Exercise description » Every record below is to be retyped exactly, with the pictures left out.

[Saved entries]
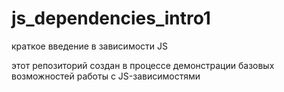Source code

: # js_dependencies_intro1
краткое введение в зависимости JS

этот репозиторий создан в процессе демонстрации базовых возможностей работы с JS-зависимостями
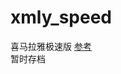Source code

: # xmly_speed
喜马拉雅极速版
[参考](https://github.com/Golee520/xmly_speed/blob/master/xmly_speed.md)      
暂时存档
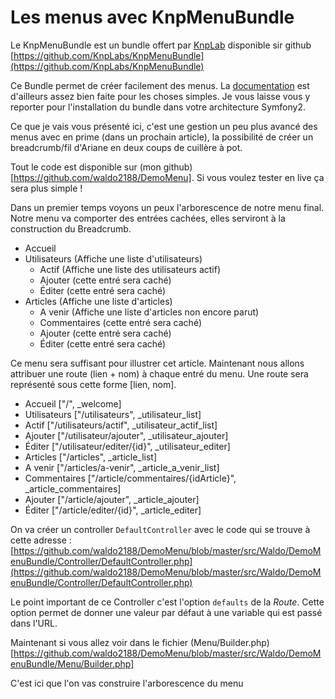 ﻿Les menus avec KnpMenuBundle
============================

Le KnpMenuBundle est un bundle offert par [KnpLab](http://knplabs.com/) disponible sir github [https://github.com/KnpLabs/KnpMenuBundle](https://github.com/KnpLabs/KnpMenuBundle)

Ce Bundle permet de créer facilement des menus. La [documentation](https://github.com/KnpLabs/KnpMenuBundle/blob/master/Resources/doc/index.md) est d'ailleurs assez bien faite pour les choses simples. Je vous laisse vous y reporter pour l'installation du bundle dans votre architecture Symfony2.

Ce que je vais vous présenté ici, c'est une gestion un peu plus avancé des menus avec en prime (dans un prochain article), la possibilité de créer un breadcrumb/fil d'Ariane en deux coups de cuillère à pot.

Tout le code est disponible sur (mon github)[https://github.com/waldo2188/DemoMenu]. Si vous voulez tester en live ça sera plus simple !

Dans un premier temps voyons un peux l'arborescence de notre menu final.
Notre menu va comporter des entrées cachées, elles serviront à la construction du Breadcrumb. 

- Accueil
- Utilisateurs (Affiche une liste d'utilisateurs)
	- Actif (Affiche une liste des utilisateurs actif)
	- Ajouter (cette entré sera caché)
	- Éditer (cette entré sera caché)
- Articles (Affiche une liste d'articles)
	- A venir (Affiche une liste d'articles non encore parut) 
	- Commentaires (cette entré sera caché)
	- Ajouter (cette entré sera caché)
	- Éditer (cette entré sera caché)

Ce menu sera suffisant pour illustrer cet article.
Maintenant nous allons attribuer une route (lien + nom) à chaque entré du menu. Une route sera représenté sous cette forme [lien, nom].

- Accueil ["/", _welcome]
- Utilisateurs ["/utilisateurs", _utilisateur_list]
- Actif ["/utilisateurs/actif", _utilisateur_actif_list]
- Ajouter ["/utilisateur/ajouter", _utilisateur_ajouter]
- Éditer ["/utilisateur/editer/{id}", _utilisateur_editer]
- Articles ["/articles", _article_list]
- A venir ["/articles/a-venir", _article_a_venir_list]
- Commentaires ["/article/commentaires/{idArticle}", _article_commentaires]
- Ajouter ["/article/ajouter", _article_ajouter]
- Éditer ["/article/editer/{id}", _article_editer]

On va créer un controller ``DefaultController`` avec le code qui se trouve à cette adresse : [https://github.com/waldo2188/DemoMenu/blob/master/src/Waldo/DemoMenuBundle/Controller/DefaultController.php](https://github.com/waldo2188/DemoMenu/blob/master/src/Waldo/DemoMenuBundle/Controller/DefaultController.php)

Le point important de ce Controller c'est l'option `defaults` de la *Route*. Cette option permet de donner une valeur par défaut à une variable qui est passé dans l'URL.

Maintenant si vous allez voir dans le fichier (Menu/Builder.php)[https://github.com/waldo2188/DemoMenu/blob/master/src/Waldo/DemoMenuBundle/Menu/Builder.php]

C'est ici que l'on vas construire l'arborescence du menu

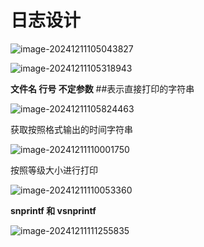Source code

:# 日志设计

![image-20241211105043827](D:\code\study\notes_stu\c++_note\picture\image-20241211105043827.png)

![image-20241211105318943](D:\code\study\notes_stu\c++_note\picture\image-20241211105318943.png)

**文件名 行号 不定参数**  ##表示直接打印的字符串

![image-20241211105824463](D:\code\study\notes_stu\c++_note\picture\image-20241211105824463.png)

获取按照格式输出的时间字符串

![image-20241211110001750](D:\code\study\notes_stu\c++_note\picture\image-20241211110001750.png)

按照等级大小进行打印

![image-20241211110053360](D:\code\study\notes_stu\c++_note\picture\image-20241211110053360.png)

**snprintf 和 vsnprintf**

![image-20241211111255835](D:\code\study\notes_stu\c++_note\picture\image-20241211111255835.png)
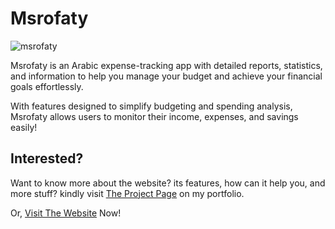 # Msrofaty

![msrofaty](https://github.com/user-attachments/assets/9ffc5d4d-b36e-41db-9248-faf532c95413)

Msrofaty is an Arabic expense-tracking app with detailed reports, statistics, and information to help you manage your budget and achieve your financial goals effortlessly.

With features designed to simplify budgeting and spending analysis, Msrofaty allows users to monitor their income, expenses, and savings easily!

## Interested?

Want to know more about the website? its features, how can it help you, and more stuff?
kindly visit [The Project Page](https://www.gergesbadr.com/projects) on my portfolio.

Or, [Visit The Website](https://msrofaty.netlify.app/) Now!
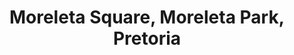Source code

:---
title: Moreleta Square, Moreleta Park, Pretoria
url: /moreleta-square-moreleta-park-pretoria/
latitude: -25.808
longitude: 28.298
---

Task response »
Source code

: # js_dependencies_intro1
краткое введение в зависимости JS

этот репозиторий создан в процессе демонстрации базовых возможностей работы с JS-зависимостями
Source code

: # xmly_speed
喜马拉雅极速版
[参考](https://github.com/Golee520/xmly_speed/blob/master/xmly_speed.md)      
暂时存档
 ﻿Les menus avec KnpMenuBundle
============================

Le KnpMenuBundle est un bundle offert par [KnpLab](http://knplabs.com/) disponible sir github [https://github.com/KnpLabs/KnpMenuBundle](https://github.com/KnpLabs/KnpMenuBundle)

Ce Bundle permet de créer facilement des menus. La [documentation](https://github.com/KnpLabs/KnpMenuBundle/blob/master/Resources/doc/index.md) est d'ailleurs assez bien faite pour les choses simples. Je vous laisse vous y reporter pour l'installation du bundle dans votre architecture Symfony2.

Ce que je vais vous présenté ici, c'est une gestion un peu plus avancé des menus avec en prime (dans un prochain article), la possibilité de créer un breadcrumb/fil d'Ariane en deux coups de cuillère à pot.

Tout le code est disponible sur (mon github)[https://github.com/waldo2188/DemoMenu]. Si vous voulez tester en live ça sera plus simple !

Dans un premier temps voyons un peux l'arborescence de notre menu final.
Notre menu va comporter des entrées cachées, elles serviront à la construction du Breadcrumb. 

- Accueil
- Utilisateurs (Affiche une liste d'utilisateurs)
	- Actif (Affiche une liste des utilisateurs actif)
	- Ajouter (cette entré sera caché)
	- Éditer (cette entré sera caché)
- Articles (Affiche une liste d'articles)
	- A venir (Affiche une liste d'articles non encore parut) 
	- Commentaires (cette entré sera caché)
	- Ajouter (cette entré sera caché)
	- Éditer (cette entré sera caché)

Ce menu sera suffisant pour illustrer cet article.
Maintenant nous allons attribuer une route (lien + nom) à chaque entré du menu. Une route sera représenté sous cette forme [lien, nom].

- Accueil ["/", _welcome]
- Utilisateurs ["/utilisateurs", _utilisateur_list]
- Actif ["/utilisateurs/actif", _utilisateur_actif_list]
- Ajouter ["/utilisateur/ajouter", _utilisateur_ajouter]
- Éditer ["/utilisateur/editer/{id}", _utilisateur_editer]
- Articles ["/articles", _article_list]
- A venir ["/articles/a-venir", _article_a_venir_list]
- Commentaires ["/article/commentaires/{idArticle}", _article_commentaires]
- Ajouter ["/article/ajouter", _article_ajouter]
- Éditer ["/article/editer/{id}", _article_editer]

On va créer un controller ``DefaultController`` avec le code qui se trouve à cette adresse : [https://github.com/waldo2188/DemoMenu/blob/master/src/Waldo/DemoMenuBundle/Controller/DefaultController.php](https://github.com/waldo2188/DemoMenu/blob/master/src/Waldo/DemoMenuBundle/Controller/DefaultController.php)

Le point important de ce Controller c'est l'option `defaults` de la *Route*. Cette option permet de donner une valeur par défaut à une variable qui est passé dans l'URL.

Maintenant si vous allez voir dans le fichier (Menu/Builder.php)[https://github.com/waldo2188/DemoMenu/blob/master/src/Waldo/DemoMenuBundle/Menu/Builder.php]

C'est ici que l'on vas construire l'arborescence du menu

Source code

:# 日志设计

![image-20241211105043827](D:\code\study\notes_stu\c++_note\picture\image-20241211105043827.png)

![image-20241211105318943](D:\code\study\notes_stu\c++_note\picture\image-20241211105318943.png)

**文件名 行号 不定参数**  ##表示直接打印的字符串

![image-20241211105824463](D:\code\study\notes_stu\c++_note\picture\image-20241211105824463.png)

获取按照格式输出的时间字符串

![image-20241211110001750](D:\code\study\notes_stu\c++_note\picture\image-20241211110001750.png)

按照等级大小进行打印

![image-20241211110053360](D:\code\study\notes_stu\c++_note\picture\image-20241211110053360.png)

**snprintf 和 vsnprintf**

![image-20241211111255835](D:\code\study\notes_stu\c++_note\picture\image-20241211111255835.png)
 # Msrofaty

![msrofaty](https://github.com/user-attachments/assets/9ffc5d4d-b36e-41db-9248-faf532c95413)

Msrofaty is an Arabic expense-tracking app with detailed reports, statistics, and information to help you manage your budget and achieve your financial goals effortlessly.

With features designed to simplify budgeting and spending analysis, Msrofaty allows users to monitor their income, expenses, and savings easily!

## Interested?

Want to know more about the website? its features, how can it help you, and more stuff?
kindly visit [The Project Page](https://www.gergesbadr.com/projects) on my portfolio.

Or, [Visit The Website](https://msrofaty.netlify.app/) Now!
Source code

:---
title: Moreleta Square, Moreleta Park, Pretoria
url: /moreleta-square-moreleta-park-pretoria/
latitude: -25.808
longitude: 28.298
---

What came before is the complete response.